Task statement => Retype the listing in full. Change nothing.

Material provided =>
'''
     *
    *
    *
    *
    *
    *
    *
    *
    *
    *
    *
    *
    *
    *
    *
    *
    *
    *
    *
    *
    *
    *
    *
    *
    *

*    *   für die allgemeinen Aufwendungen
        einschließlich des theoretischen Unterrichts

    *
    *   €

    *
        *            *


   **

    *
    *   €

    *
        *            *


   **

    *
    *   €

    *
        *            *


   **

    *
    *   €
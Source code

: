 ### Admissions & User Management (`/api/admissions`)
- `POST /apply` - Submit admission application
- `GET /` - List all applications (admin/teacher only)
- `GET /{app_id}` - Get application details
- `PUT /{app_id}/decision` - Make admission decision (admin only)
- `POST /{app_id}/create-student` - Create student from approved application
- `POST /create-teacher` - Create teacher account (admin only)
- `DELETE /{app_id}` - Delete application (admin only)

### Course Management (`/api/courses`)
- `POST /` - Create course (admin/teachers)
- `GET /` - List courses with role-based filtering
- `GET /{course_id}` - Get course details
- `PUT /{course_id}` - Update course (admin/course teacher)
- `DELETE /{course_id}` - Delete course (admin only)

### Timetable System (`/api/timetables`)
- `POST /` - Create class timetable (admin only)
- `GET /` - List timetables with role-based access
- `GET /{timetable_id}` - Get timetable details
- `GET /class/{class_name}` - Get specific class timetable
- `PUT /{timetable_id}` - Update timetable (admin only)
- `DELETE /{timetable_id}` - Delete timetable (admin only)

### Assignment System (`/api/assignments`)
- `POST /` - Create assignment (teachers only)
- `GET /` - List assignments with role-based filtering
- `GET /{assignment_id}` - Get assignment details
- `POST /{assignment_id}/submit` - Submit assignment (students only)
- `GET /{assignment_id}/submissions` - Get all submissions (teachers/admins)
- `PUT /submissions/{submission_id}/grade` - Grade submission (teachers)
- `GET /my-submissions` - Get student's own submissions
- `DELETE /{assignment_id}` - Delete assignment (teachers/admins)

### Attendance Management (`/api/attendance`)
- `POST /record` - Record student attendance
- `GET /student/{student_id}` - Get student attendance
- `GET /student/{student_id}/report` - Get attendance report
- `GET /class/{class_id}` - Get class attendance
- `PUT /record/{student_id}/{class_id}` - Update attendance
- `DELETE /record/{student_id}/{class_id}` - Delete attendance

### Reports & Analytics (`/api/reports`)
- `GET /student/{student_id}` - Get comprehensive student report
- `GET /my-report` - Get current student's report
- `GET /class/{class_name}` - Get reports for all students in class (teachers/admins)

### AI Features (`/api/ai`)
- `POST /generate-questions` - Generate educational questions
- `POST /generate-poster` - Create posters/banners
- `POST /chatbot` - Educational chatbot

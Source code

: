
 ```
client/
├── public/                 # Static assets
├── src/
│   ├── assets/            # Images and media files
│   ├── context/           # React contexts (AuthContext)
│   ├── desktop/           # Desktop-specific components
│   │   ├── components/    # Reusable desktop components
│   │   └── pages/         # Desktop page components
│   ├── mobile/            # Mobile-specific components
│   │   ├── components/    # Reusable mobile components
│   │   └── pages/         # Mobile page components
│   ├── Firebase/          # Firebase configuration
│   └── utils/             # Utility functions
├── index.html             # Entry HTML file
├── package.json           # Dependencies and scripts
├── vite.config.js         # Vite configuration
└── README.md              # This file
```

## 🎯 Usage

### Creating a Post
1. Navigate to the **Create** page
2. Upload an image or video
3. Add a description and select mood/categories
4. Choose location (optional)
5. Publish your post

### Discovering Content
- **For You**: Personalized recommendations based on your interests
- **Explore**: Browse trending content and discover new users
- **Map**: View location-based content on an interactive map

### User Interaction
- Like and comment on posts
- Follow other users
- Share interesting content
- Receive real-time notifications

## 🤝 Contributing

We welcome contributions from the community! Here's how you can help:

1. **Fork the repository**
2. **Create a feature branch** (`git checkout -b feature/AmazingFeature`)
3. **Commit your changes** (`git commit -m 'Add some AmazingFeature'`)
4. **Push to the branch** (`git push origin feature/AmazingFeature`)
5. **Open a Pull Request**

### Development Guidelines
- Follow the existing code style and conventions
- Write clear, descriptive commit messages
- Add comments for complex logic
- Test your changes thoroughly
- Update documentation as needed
'''
Solution for this exercise =>
     *
    *
    *
    *
    *
    *
    *
    *
    *
    *
    *
    *
    *
    *
    *
    *
    *
    *
    *
    *
    *
    *
    *
    *
    *

*    *   für die allgemeinen Aufwendungen
        einschließlich des theoretischen Unterrichts

    *
    *   €

    *
        *            *


   **

    *
    *   €

    *
        *            *


   **

    *
    *   €

    *
        *            *


   **

    *
    *   €
Source code

: ### Admissions & User Management (`/api/admissions`)
- `POST /apply` - Submit admission application
- `GET /` - List all applications (admin/teacher only)
- `GET /{app_id}` - Get application details
- `PUT /{app_id}/decision` - Make admission decision (admin only)
- `POST /{app_id}/create-student` - Create student from approved application
- `POST /create-teacher` - Create teacher account (admin only)
- `DELETE /{app_id}` - Delete application (admin only)

### Course Management (`/api/courses`)
- `POST /` - Create course (admin/teachers)
- `GET /` - List courses with role-based filtering
- `GET /{course_id}` - Get course details
- `PUT /{course_id}` - Update course (admin/course teacher)
- `DELETE /{course_id}` - Delete course (admin only)

### Timetable System (`/api/timetables`)
- `POST /` - Create class timetable (admin only)
- `GET /` - List timetables with role-based access
- `GET /{timetable_id}` - Get timetable details
- `GET /class/{class_name}` - Get specific class timetable
- `PUT /{timetable_id}` - Update timetable (admin only)
- `DELETE /{timetable_id}` - Delete timetable (admin only)

### Assignment System (`/api/assignments`)
- `POST /` - Create assignment (teachers only)
- `GET /` - List assignments with role-based filtering
- `GET /{assignment_id}` - Get assignment details
- `POST /{assignment_id}/submit` - Submit assignment (students only)
- `GET /{assignment_id}/submissions` - Get all submissions (teachers/admins)
- `PUT /submissions/{submission_id}/grade` - Grade submission (teachers)
- `GET /my-submissions` - Get student's own submissions
- `DELETE /{assignment_id}` - Delete assignment (teachers/admins)

### Attendance Management (`/api/attendance`)
- `POST /record` - Record student attendance
- `GET /student/{student_id}` - Get student attendance
- `GET /student/{student_id}/report` - Get attendance report
- `GET /class/{class_id}` - Get class attendance
- `PUT /record/{student_id}/{class_id}` - Update attendance
- `DELETE /record/{student_id}/{class_id}` - Delete attendance

### Reports & Analytics (`/api/reports`)
- `GET /student/{student_id}` - Get comprehensive student report
- `GET /my-report` - Get current student's report
- `GET /class/{class_name}` - Get reports for all students in class (teachers/admins)

### AI Features (`/api/ai`)
- `POST /generate-questions` - Generate educational questions
- `POST /generate-poster` - Create posters/banners
- `POST /chatbot` - Educational chatbot

Source code

:
 ```
client/
├── public/                 # Static assets
├── src/
│   ├── assets/            # Images and media files
│   ├── context/           # React contexts (AuthContext)
│   ├── desktop/           # Desktop-specific components
│   │   ├── components/    # Reusable desktop components
│   │   └── pages/         # Desktop page components
│   ├── mobile/            # Mobile-specific components
│   │   ├── components/    # Reusable mobile components
│   │   └── pages/         # Mobile page components
│   ├── Firebase/          # Firebase configuration
│   └── utils/             # Utility functions
├── index.html             # Entry HTML file
├── package.json           # Dependencies and scripts
├── vite.config.js         # Vite configuration
└── README.md              # This file
```

## 🎯 Usage

### Creating a Post
1. Navigate to the **Create** page
2. Upload an image or video
3. Add a description and select mood/categories
4. Choose location (optional)
5. Publish your post

### Discovering Content
- **For You**: Personalized recommendations based on your interests
- **Explore**: Browse trending content and discover new users
- **Map**: View location-based content on an interactive map

### User Interaction
- Like and comment on posts
- Follow other users
- Share interesting content
- Receive real-time notifications

## 🤝 Contributing

We welcome contributions from the community! Here's how you can help:

1. **Fork the repository**
2. **Create a feature branch** (`git checkout -b feature/AmazingFeature`)
3. **Commit your changes** (`git commit -m 'Add some AmazingFeature'`)
4. **Push to the branch** (`git push origin feature/AmazingFeature`)
5. **Open a Pull Request**

### Development Guidelines
- Follow the existing code style and conventions
- Write clear, descriptive commit messages
- Add comments for complex logic
- Test your changes thoroughly
- Update documentation as needed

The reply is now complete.